Exploit Target Icon A STIX Exploit Target conveys information about a technical vulnerability, weakness, or misconfiguration in software, systems, or networks that may be targeted for exploitation by an adversary. The exploit target component leverages current standard approaches in identifying and describing vulnerabilities through the suggested option of using CVE and/or OSVDB IDs to identify named vulnerabilities, CVRF to describe 0-day or other unnamed vulnerabilities, and CVSS to score vulnerabilities. Additionally, CCE is used as the suggested method to identify configuration items and CWE as a mechanism for representing software weaknesses.

In the STIX relationship model, exploit targets are used to identify possible targets of a TTP and can reference courses of action as potential mechanisms to remediate the exploit target.


Incident Icon

A STIX Incident conveys information about a cyber security incident. This may be the most familiar STIX construct to those with a background in computer security and incident response. As you’d expect, it contains a good deal of information about what occurred, the impact of the incident on systems and information, the incident timeline, points of contact, and other descriptive information.

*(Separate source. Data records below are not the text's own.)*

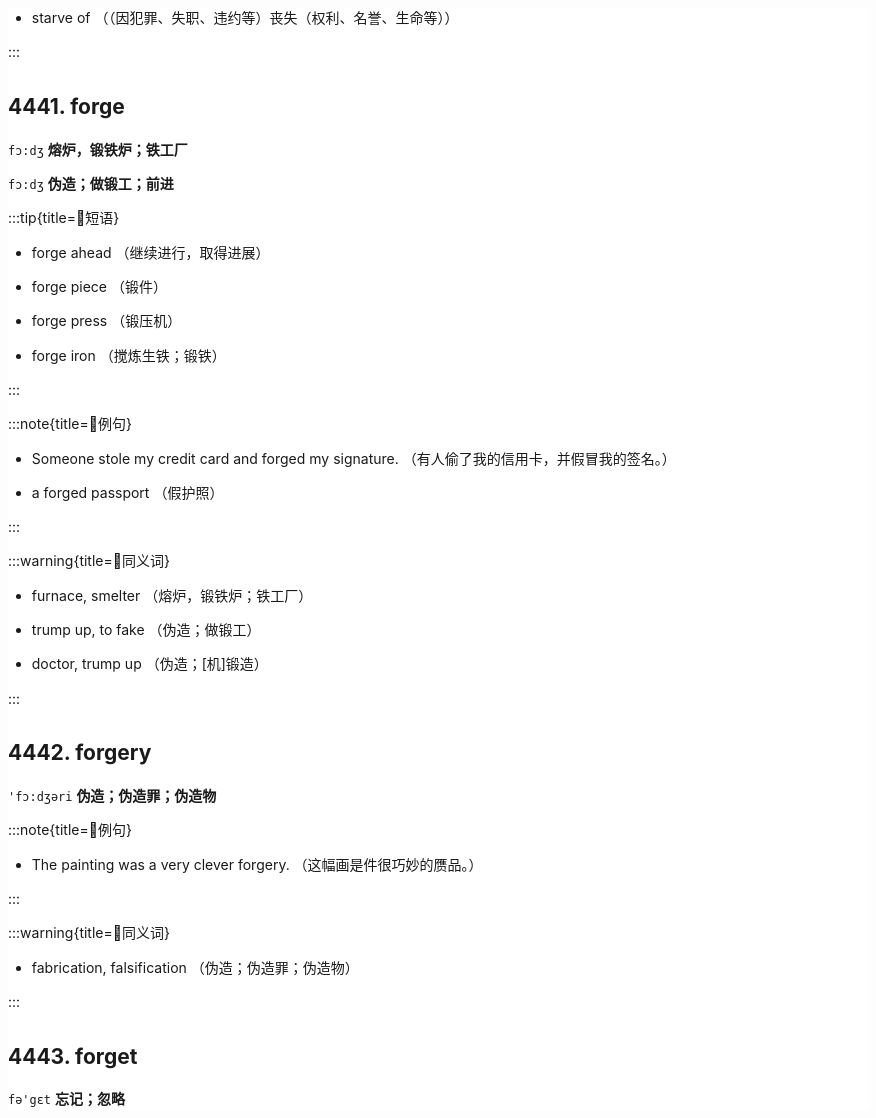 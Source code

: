 - starve of （（因犯罪、失职、违约等）丧失（权利、名誉、生命等））

:::


## 4441. forge

`fɔ:dʒ`  **熔炉，锻铁炉；铁工厂**

`fɔ:dʒ`  **伪造；做锻工；前进**

:::tip{title=🤩短语}

- forge ahead （继续进行，取得进展）

- forge piece （锻件）

- forge press （锻压机）

- forge iron （搅炼生铁；锻铁）

:::

:::note{title=🎤例句}

- Someone stole my credit card and forged my signature. （有人偷了我的信用卡，并假冒我的签名。）

- a forged passport （假护照）

:::

:::warning{title=🤔同义词}

- furnace, smelter （熔炉，锻铁炉；铁工厂）

- trump up, to fake （伪造；做锻工）

- doctor, trump up （伪造；[机]锻造）

:::


## 4442. forgery

`'fɔ:dʒəri`  **伪造；伪造罪；伪造物**

:::note{title=🎤例句}

- The painting was a very clever forgery. （这幅画是件很巧妙的赝品。）

:::

:::warning{title=🤔同义词}

- fabrication, falsification （伪造；伪造罪；伪造物）

:::


## 4443. forget

`fə'gɛt`  **忘记；忽略**
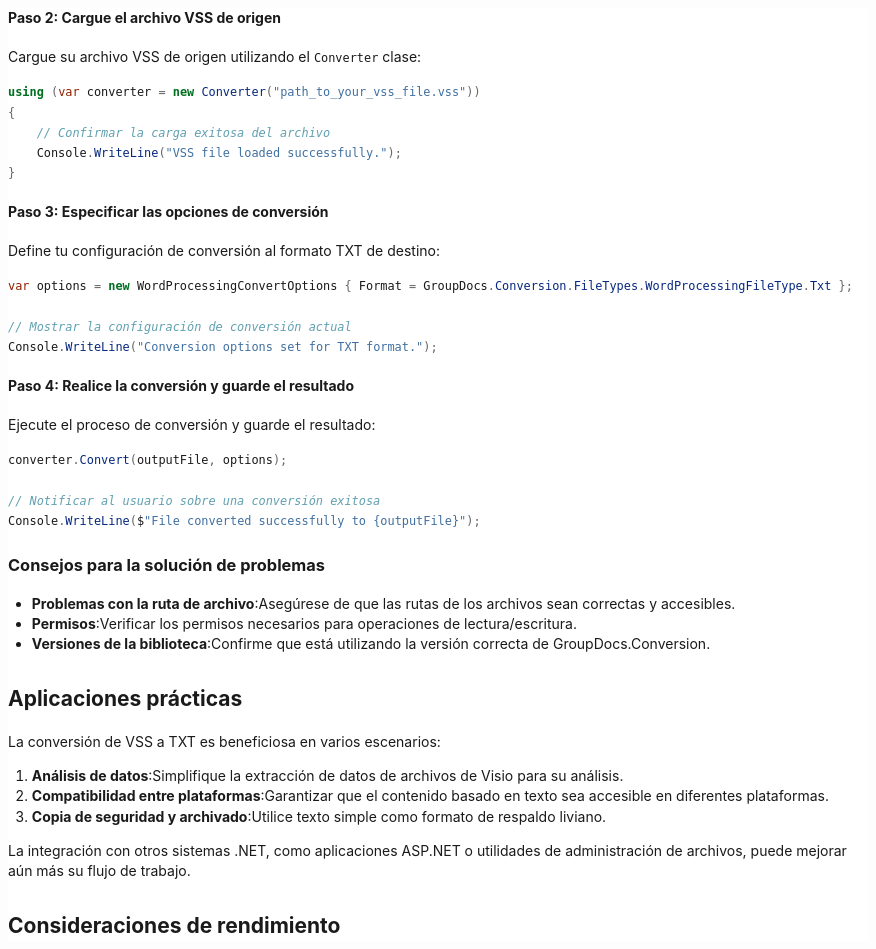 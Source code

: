 #### Paso 2: Cargue el archivo VSS de origen

Cargue su archivo VSS de origen utilizando el `Converter` clase:

```csharp
using (var converter = new Converter("path_to_your_vss_file.vss"))
{
    // Confirmar la carga exitosa del archivo
    Console.WriteLine("VSS file loaded successfully.");
}
```

#### Paso 3: Especificar las opciones de conversión

Define tu configuración de conversión al formato TXT de destino:

```csharp
var options = new WordProcessingConvertOptions { Format = GroupDocs.Conversion.FileTypes.WordProcessingFileType.Txt };

// Mostrar la configuración de conversión actual
Console.WriteLine("Conversion options set for TXT format.");
```

#### Paso 4: Realice la conversión y guarde el resultado

Ejecute el proceso de conversión y guarde el resultado:

```csharp
converter.Convert(outputFile, options);

// Notificar al usuario sobre una conversión exitosa
Console.WriteLine($"File converted successfully to {outputFile}");
```

### Consejos para la solución de problemas

- **Problemas con la ruta de archivo**:Asegúrese de que las rutas de los archivos sean correctas y accesibles.
- **Permisos**:Verificar los permisos necesarios para operaciones de lectura/escritura.
- **Versiones de la biblioteca**:Confirme que está utilizando la versión correcta de GroupDocs.Conversion.

## Aplicaciones prácticas

La conversión de VSS a TXT es beneficiosa en varios escenarios:
1. **Análisis de datos**:Simplifique la extracción de datos de archivos de Visio para su análisis.
2. **Compatibilidad entre plataformas**:Garantizar que el contenido basado en texto sea accesible en diferentes plataformas.
3. **Copia de seguridad y archivado**:Utilice texto simple como formato de respaldo liviano.

La integración con otros sistemas .NET, como aplicaciones ASP.NET o utilidades de administración de archivos, puede mejorar aún más su flujo de trabajo.

## Consideraciones de rendimiento
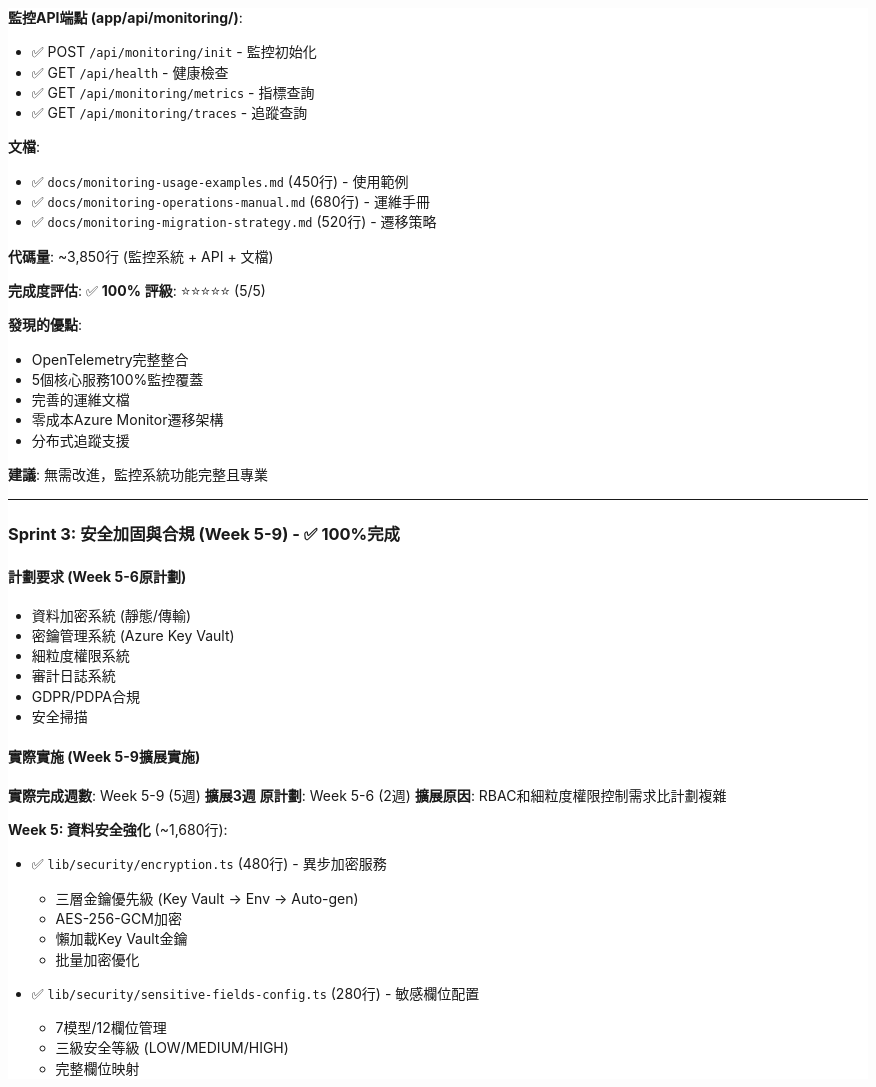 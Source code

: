 **監控API端點 (app/api/monitoring/)**:
- ✅ POST `/api/monitoring/init` - 監控初始化
- ✅ GET `/api/health` - 健康檢查
- ✅ GET `/api/monitoring/metrics` - 指標查詢
- ✅ GET `/api/monitoring/traces` - 追蹤查詢

**文檔**:
- ✅ `docs/monitoring-usage-examples.md` (450行) - 使用範例
- ✅ `docs/monitoring-operations-manual.md` (680行) - 運維手冊
- ✅ `docs/monitoring-migration-strategy.md` (520行) - 遷移策略

**代碼量**: ~3,850行 (監控系統 + API + 文檔)

**完成度評估**: ✅ **100%**
**評級**: ⭐⭐⭐⭐⭐ (5/5)

**發現的優點**:
- OpenTelemetry完整整合
- 5個核心服務100%監控覆蓋
- 完善的運維文檔
- 零成本Azure Monitor遷移架構
- 分布式追蹤支援

**建議**: 無需改進，監控系統功能完整且專業

---

### Sprint 3: 安全加固與合規 (Week 5-9) - ✅ 100%完成

#### 計劃要求 (Week 5-6原計劃)
- 資料加密系統 (靜態/傳輸)
- 密鑰管理系統 (Azure Key Vault)
- 細粒度權限系統
- 審計日誌系統
- GDPR/PDPA合規
- 安全掃描

#### 實際實施 (Week 5-9擴展實施)

**實際完成週數**: Week 5-9 (5週) **擴展3週**
**原計劃**: Week 5-6 (2週)
**擴展原因**: RBAC和細粒度權限控制需求比計劃複雜

**Week 5: 資料安全強化** (~1,680行):
- ✅ `lib/security/encryption.ts` (480行) - 異步加密服務
  - 三層金鑰優先級 (Key Vault → Env → Auto-gen)
  - AES-256-GCM加密
  - 懶加載Key Vault金鑰
  - 批量加密優化

- ✅ `lib/security/sensitive-fields-config.ts` (280行) - 敏感欄位配置
  - 7模型/12欄位管理
  - 三級安全等級 (LOW/MEDIUM/HIGH)
  - 完整欄位映射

In the STIX relationship model, incidents can be related to the threat actors involved, the campaigns that they’re a part of, courses of action that were taken or were suggested, indicators that were used to detect the incident or were discovered as part of the investigation, TTPs that were used to carry out the incident, and observables that were detected during the incident.


Indicator Icon

A STIX Indicator conveys specific Observable patterns combined with contextual information intended to represent artifacts and/or behaviors of interest within a cyber security context. They consist of one or more Observable patterns potentially mapped to a related TTP context and adorned with other relevant metadata on things like confidence in the indicator’s assertion, handling restrictions, valid time windows, likely impact, sightings of the indicator, structured test mechanisms for detection, related campaigns, suggested courses of action, related indicators, the source of the Indicator, etc. Recognizing limitations in current standardized approaches of representation, STIX leverages community knowledge and best practices to define a new Indicator structure for representing Indicator information.

Threat Actor

Threat Actor Icon

A STIX Threat Actor conveys information that characterizes or identifies (or both) an adversary. The characterization consists of information like the sophistication of the threat actor, its motivations and desired effects, and historically observed behavior. In the STIX relationship model, threat actors also include information such as observed TTPs, historic (or current) campaigns, and other threat actors that appear associated with this actor.


TTP Icon

TTP is a military term that means “tactics, techniques, and procedures”. In STIX it is used to represent adversarial behavior, such as what victims they target, what attack patterns and malware they use, and what resources (infrastructure, tools, personas) they leverage. Because it describes adversary behavior, which is a big part of STIX, the TTP construct is one of the most commonly used and expressive constructs. In the STIX relationship structure, TTPs are referenced from indicators to describe which TTPs an indicator indicates, from campaigns and threat actors to describe the TTPs that are leveraged in a campaign or by a threat actor, in an incident to describe which TTPs were used in the execution of an attack, and to other TTPs to describe relationships of various sorts among TTPs. TTPs also use the exploit target construct to describe which exploit targets a TTP might exploit.